Plain-text document sources
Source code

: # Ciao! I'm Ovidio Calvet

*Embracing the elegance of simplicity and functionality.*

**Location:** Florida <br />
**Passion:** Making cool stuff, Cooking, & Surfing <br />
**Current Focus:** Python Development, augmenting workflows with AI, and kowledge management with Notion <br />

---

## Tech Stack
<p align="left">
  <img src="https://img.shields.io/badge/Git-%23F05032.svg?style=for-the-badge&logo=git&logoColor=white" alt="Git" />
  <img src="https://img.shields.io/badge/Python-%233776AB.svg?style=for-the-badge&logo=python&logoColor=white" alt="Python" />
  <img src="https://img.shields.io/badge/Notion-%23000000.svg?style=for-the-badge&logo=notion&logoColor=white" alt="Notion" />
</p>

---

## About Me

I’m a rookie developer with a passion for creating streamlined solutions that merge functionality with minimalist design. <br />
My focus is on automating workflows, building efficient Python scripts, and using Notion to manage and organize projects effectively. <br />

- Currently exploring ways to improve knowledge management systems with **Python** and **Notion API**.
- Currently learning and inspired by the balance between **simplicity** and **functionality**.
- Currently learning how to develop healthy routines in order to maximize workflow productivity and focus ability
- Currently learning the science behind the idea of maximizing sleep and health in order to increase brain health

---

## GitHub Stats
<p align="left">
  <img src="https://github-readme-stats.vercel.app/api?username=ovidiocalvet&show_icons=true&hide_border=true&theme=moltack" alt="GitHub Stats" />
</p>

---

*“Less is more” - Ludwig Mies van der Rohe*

## AIM OF THE TASK:
Copy whichever lines of the records above contain the word "logo".

## RESPONSE TO THE TASK:
  <img src="https://img.shields.io/badge/Git-%23F05032.svg?style=for-the-badge&logo=git&logoColor=white" alt="Git" />
  <img src="https://img.shields.io/badge/Python-%233776AB.svg?style=for-the-badge&logo=python&logoColor=white" alt="Python" />
  <img src="https://img.shields.io/badge/Notion-%23000000.svg?style=for-the-badge&logo=notion&logoColor=white" alt="Notion" />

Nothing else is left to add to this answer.